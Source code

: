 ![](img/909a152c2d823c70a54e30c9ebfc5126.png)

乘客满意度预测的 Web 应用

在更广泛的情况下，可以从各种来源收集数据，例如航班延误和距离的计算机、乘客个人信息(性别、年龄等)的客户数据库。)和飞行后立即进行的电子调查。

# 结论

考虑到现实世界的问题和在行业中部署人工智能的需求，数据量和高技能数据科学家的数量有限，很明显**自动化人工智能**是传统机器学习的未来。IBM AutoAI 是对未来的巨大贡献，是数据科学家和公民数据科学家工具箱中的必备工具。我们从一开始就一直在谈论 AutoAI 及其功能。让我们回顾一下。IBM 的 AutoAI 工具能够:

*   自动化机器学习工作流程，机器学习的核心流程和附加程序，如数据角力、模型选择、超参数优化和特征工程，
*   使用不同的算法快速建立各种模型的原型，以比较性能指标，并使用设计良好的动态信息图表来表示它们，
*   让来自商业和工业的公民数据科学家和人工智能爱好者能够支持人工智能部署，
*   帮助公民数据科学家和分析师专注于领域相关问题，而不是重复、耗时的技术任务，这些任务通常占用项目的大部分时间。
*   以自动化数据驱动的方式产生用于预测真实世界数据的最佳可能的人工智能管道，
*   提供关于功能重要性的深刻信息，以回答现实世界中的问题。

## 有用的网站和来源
——
== WORK REQUEST ==
Write the entries out once more, exactly, without dropping a line.

== RESULT OF THIS TASK ==
Source code

: ![](img/909a152c2d823c70a54e30c9ebfc5126.png)

乘客满意度预测的 Web 应用

在更广泛的情况下，可以从各种来源收集数据，例如航班延误和距离的计算机、乘客个人信息(性别、年龄等)的客户数据库。)和飞行后立即进行的电子调查。

# 结论

考虑到现实世界的问题和在行业中部署人工智能的需求，数据量和高技能数据科学家的数量有限，很明显**自动化人工智能**是传统机器学习的未来。IBM AutoAI 是对未来的巨大贡献，是数据科学家和公民数据科学家工具箱中的必备工具。我们从一开始就一直在谈论 AutoAI 及其功能。让我们回顾一下。IBM 的 AutoAI 工具能够:

*   自动化机器学习工作流程，机器学习的核心流程和附加程序，如数据角力、模型选择、超参数优化和特征工程，
*   使用不同的算法快速建立各种模型的原型，以比较性能指标，并使用设计良好的动态信息图表来表示它们，
*   让来自商业和工业的公民数据科学家和人工智能爱好者能够支持人工智能部署，
*   帮助公民数据科学家和分析师专注于领域相关问题，而不是重复、耗时的技术任务，这些任务通常占用项目的大部分时间。
*   以自动化数据驱动的方式产生用于预测真实世界数据的最佳可能的人工智能管道，
*   提供关于功能重要性的深刻信息，以回答现实世界中的问题。

## 有用的网站和来源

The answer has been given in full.